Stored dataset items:
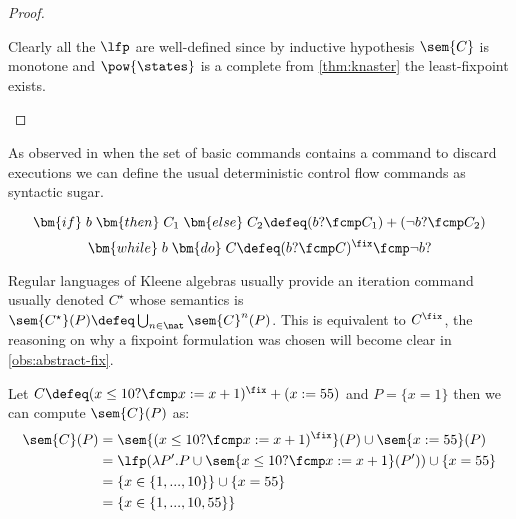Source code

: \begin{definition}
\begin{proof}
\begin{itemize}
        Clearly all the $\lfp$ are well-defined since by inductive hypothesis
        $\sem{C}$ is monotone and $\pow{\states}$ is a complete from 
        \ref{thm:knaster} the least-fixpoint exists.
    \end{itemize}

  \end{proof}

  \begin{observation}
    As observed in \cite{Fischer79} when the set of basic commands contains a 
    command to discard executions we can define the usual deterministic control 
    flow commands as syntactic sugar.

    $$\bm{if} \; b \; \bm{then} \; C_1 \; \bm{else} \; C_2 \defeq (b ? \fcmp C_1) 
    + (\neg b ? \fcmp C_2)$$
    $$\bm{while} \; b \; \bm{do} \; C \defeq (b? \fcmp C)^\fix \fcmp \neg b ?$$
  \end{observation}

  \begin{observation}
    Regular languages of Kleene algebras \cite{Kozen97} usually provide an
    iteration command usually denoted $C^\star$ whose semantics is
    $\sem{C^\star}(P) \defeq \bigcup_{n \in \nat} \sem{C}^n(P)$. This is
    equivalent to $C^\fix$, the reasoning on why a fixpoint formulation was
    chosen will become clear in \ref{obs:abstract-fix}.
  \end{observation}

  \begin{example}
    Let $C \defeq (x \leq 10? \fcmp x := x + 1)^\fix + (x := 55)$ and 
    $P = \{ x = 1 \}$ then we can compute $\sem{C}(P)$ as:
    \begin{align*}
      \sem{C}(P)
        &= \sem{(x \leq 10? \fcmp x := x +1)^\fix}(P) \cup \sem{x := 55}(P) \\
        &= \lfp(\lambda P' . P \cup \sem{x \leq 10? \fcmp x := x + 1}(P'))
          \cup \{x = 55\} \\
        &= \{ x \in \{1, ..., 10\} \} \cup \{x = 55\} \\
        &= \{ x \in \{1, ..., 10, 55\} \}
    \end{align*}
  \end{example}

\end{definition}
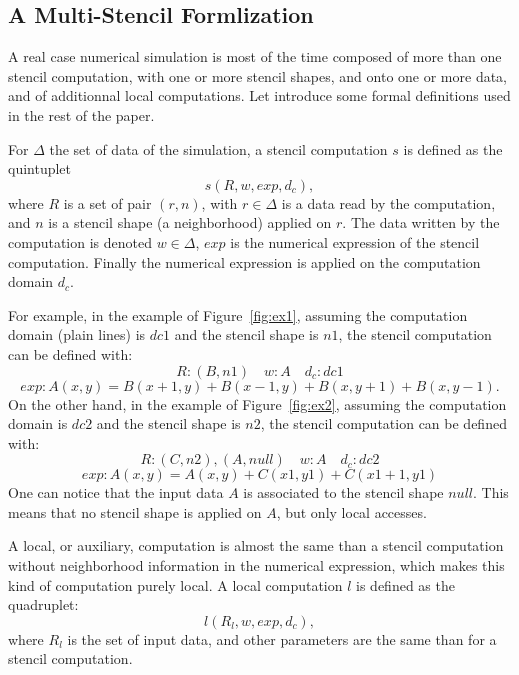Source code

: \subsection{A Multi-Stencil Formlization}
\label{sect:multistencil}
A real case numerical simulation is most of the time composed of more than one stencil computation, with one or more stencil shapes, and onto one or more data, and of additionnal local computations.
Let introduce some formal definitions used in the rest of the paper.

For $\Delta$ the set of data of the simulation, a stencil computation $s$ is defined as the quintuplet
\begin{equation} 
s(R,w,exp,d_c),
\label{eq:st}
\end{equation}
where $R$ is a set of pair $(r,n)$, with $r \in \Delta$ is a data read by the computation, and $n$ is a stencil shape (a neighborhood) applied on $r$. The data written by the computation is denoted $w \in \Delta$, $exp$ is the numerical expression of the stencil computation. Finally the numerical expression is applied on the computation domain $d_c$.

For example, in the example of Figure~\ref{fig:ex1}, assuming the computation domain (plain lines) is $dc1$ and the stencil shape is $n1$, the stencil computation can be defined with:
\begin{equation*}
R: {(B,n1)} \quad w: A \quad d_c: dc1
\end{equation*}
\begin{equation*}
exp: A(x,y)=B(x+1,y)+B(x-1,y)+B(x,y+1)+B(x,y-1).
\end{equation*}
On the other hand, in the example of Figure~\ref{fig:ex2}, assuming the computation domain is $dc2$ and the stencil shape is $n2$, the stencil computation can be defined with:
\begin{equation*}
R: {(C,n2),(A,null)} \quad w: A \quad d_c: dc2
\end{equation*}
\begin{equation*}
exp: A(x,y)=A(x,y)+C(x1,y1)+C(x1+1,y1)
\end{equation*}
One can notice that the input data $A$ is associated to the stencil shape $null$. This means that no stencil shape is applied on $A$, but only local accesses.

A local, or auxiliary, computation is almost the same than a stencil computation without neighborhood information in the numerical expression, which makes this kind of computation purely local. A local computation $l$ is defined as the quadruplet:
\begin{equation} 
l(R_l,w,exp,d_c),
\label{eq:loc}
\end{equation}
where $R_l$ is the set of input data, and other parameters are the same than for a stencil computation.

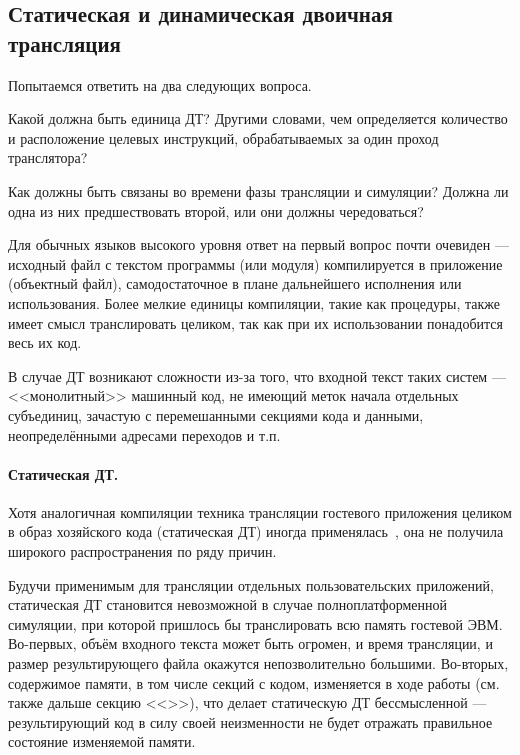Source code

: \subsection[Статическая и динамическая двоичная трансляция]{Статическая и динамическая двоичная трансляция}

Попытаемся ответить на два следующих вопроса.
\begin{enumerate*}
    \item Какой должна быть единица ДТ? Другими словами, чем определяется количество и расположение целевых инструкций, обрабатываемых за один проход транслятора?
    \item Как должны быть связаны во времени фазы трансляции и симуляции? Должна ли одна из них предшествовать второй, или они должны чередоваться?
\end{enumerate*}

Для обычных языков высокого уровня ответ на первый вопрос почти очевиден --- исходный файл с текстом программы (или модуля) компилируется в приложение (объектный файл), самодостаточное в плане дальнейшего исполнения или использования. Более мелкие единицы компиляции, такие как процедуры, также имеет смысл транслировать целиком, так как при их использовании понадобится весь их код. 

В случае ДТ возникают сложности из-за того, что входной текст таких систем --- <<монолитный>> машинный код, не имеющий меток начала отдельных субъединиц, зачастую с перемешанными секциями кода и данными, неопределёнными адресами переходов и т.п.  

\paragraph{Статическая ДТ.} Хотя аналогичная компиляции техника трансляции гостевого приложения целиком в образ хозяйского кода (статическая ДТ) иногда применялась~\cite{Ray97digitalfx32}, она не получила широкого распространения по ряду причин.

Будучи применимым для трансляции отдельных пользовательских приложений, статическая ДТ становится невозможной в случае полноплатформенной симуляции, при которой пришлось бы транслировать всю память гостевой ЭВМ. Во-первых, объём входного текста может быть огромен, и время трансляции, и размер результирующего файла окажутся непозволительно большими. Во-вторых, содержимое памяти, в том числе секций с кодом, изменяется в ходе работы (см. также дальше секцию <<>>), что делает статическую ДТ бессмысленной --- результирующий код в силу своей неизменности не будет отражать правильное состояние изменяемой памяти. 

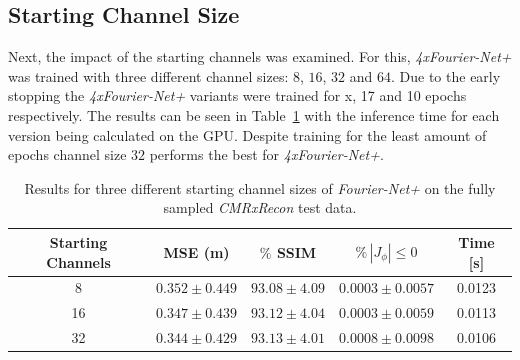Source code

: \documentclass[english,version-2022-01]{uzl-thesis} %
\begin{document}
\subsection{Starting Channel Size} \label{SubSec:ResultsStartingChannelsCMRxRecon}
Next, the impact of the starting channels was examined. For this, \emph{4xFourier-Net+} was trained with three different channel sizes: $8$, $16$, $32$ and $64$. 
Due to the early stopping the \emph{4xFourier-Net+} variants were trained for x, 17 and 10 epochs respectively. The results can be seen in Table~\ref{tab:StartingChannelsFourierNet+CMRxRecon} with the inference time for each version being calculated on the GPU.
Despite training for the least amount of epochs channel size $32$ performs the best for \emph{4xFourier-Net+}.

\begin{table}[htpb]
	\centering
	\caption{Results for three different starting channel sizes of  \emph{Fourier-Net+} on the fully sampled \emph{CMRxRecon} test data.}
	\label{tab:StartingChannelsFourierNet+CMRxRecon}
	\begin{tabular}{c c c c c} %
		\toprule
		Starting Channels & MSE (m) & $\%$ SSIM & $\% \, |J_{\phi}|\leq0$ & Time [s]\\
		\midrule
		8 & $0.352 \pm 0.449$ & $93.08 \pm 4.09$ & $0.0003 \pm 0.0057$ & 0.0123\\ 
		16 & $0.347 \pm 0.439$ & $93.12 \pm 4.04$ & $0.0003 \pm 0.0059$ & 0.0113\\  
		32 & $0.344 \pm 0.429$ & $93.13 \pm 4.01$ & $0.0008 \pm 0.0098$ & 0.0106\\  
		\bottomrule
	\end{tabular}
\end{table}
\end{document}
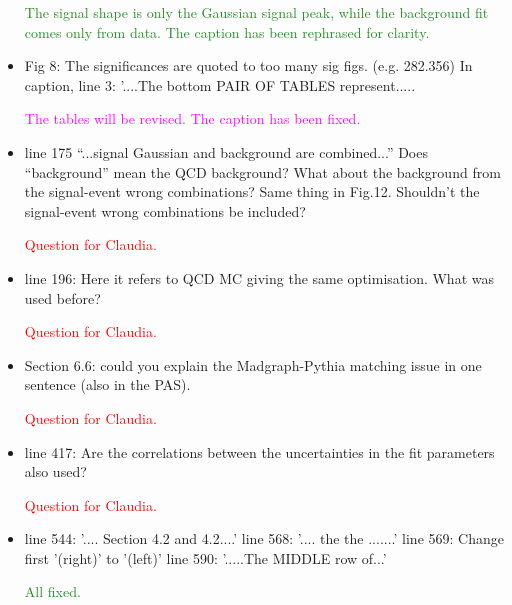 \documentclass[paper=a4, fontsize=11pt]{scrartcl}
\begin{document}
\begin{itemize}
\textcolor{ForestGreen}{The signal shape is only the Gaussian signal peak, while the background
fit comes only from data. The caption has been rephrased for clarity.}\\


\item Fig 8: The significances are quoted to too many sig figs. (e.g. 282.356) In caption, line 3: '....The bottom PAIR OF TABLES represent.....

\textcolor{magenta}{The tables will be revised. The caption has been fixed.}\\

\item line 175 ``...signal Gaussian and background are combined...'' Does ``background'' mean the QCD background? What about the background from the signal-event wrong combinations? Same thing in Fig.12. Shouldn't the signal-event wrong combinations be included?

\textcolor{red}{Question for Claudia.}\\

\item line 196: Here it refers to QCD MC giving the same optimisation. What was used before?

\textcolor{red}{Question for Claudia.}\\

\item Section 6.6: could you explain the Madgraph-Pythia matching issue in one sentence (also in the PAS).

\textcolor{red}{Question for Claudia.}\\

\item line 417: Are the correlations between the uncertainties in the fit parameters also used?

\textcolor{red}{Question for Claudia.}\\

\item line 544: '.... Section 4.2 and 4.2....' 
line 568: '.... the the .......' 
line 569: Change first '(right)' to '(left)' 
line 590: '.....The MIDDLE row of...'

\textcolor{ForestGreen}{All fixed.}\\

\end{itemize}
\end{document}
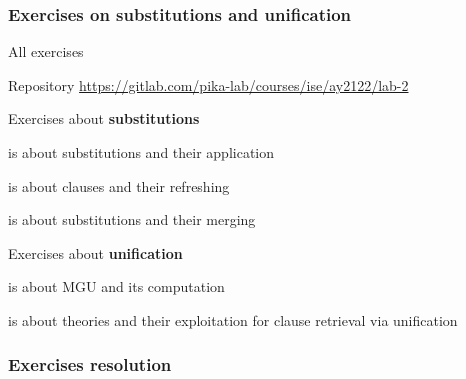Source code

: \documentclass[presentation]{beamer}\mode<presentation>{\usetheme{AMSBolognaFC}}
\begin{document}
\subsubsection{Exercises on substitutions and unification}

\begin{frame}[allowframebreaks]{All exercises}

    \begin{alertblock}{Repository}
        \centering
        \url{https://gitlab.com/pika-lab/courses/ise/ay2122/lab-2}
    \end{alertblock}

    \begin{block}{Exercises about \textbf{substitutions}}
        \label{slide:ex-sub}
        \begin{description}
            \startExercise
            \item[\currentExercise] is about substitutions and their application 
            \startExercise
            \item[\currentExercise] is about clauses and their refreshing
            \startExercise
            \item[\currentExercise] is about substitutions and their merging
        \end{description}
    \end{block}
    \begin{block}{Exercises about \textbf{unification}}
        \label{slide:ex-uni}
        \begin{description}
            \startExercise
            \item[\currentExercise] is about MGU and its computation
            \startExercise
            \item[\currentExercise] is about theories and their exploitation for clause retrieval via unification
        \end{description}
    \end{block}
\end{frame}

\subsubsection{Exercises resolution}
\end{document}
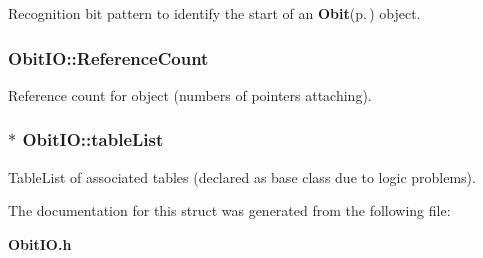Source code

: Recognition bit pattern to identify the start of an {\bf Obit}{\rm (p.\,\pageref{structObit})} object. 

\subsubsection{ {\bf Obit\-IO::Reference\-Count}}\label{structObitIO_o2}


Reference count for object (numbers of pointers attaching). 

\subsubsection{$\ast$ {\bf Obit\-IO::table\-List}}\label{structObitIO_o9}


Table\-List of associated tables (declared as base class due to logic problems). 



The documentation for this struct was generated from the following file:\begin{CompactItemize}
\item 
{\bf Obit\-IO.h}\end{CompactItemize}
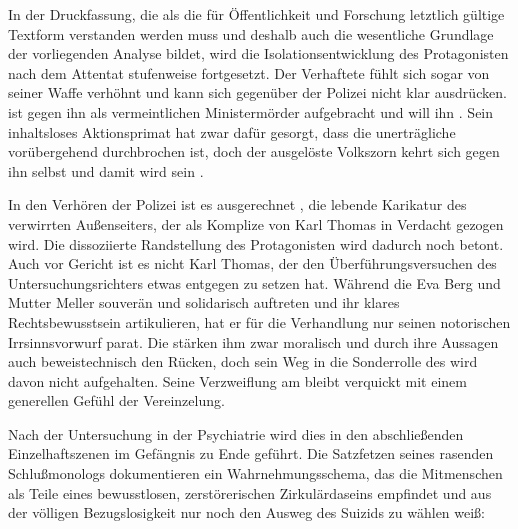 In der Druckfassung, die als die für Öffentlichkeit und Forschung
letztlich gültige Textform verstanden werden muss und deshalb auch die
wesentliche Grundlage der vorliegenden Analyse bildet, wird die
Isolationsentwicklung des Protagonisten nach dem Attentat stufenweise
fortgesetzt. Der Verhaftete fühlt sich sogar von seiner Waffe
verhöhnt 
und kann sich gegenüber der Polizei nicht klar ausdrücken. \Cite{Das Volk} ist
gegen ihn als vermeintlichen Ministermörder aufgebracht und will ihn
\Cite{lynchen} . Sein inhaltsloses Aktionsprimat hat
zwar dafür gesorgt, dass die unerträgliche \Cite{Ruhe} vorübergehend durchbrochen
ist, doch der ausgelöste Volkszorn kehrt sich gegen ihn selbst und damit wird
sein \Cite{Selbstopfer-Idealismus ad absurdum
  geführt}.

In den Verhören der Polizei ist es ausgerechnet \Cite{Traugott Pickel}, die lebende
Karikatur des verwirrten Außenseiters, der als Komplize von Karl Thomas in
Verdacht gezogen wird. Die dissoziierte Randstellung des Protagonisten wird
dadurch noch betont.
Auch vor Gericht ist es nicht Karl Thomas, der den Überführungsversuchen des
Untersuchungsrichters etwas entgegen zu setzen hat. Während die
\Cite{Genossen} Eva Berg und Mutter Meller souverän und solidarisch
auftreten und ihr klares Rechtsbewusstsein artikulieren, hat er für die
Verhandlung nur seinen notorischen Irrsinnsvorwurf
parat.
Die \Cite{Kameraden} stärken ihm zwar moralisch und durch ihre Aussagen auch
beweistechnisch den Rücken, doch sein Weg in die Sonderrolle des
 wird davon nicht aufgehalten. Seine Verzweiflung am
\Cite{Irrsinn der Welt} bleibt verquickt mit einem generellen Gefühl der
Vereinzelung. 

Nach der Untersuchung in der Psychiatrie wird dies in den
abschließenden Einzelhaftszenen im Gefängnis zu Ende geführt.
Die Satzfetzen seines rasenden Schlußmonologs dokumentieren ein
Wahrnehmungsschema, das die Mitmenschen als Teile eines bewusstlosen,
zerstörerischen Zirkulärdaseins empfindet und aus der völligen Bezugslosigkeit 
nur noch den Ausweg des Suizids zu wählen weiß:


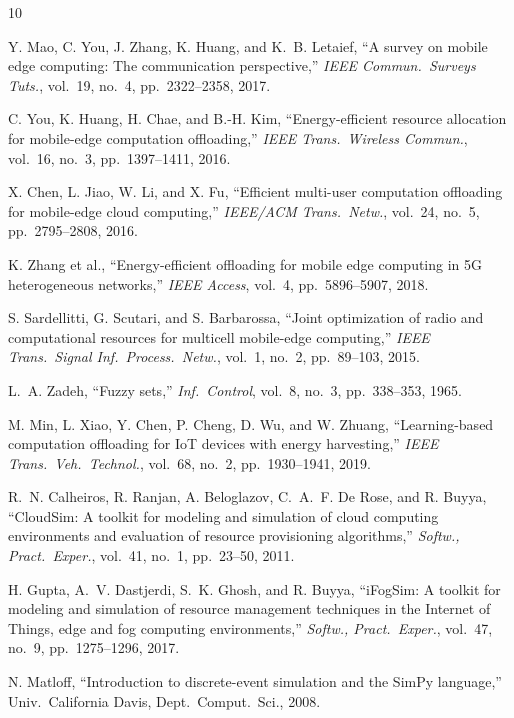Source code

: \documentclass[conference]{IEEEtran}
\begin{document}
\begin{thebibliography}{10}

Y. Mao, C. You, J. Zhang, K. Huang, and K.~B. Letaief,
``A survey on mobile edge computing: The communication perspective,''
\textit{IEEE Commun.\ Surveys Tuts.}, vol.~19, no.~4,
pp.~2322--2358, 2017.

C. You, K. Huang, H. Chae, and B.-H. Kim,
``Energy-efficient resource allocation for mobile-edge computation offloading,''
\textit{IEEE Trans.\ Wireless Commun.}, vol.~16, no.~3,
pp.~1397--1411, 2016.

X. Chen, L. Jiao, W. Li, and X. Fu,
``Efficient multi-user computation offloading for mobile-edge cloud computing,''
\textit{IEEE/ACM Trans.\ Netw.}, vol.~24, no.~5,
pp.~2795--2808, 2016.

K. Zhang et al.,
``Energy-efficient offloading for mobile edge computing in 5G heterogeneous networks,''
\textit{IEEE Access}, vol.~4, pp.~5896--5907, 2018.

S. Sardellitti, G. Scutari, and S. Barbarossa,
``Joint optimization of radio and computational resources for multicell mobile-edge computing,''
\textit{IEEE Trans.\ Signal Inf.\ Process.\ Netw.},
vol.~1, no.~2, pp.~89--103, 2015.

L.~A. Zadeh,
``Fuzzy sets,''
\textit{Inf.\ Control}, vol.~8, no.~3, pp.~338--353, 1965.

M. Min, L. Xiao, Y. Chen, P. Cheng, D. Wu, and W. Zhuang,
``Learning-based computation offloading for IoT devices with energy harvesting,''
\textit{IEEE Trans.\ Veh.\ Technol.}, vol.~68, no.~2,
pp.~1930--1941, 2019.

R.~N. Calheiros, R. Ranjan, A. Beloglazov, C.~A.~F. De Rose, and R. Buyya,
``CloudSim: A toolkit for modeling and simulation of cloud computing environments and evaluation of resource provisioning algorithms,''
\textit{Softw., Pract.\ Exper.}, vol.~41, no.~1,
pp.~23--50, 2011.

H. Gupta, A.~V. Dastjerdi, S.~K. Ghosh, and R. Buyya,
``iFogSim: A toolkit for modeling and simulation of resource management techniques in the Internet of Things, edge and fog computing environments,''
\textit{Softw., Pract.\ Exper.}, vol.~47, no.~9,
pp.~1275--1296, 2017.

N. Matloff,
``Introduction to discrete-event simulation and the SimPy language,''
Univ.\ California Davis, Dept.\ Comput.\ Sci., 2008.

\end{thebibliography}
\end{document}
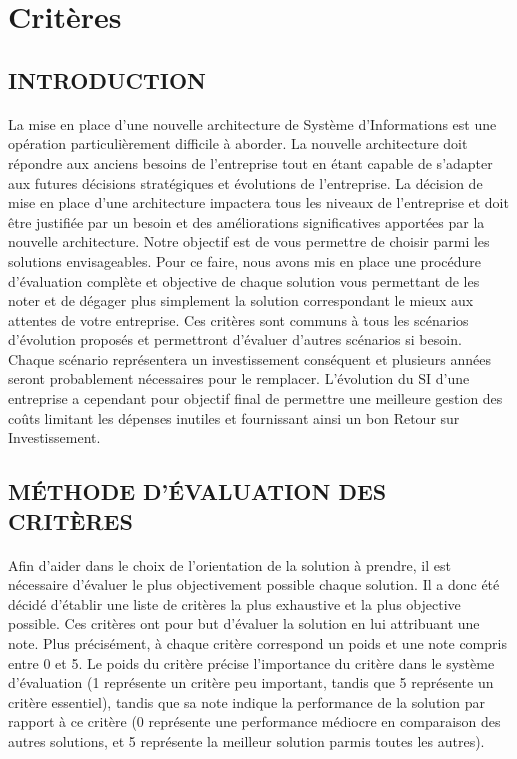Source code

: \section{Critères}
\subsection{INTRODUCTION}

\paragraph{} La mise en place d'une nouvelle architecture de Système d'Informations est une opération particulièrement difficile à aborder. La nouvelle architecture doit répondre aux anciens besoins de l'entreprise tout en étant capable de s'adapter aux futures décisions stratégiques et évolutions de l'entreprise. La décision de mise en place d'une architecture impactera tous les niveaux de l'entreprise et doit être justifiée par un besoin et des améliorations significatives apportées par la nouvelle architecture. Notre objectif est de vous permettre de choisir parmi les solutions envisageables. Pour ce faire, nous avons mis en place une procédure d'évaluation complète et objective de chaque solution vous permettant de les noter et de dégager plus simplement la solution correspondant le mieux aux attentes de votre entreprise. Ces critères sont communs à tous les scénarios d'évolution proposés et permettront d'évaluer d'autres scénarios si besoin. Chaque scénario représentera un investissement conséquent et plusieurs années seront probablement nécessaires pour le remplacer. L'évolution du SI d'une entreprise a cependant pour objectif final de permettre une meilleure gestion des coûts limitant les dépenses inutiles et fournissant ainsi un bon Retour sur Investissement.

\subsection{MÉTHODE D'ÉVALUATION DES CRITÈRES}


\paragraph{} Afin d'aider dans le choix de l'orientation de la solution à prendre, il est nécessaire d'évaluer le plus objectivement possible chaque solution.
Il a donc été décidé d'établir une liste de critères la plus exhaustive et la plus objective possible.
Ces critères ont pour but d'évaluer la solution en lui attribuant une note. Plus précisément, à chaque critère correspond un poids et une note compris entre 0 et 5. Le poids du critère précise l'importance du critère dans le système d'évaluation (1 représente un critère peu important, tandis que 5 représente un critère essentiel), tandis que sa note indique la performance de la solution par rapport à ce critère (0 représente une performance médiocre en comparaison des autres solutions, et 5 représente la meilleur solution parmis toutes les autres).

== Aim of the task ==
Where the word "expression" occurs in a line of the entries above, count that line, and reply with the total only.

== Answer space ==
2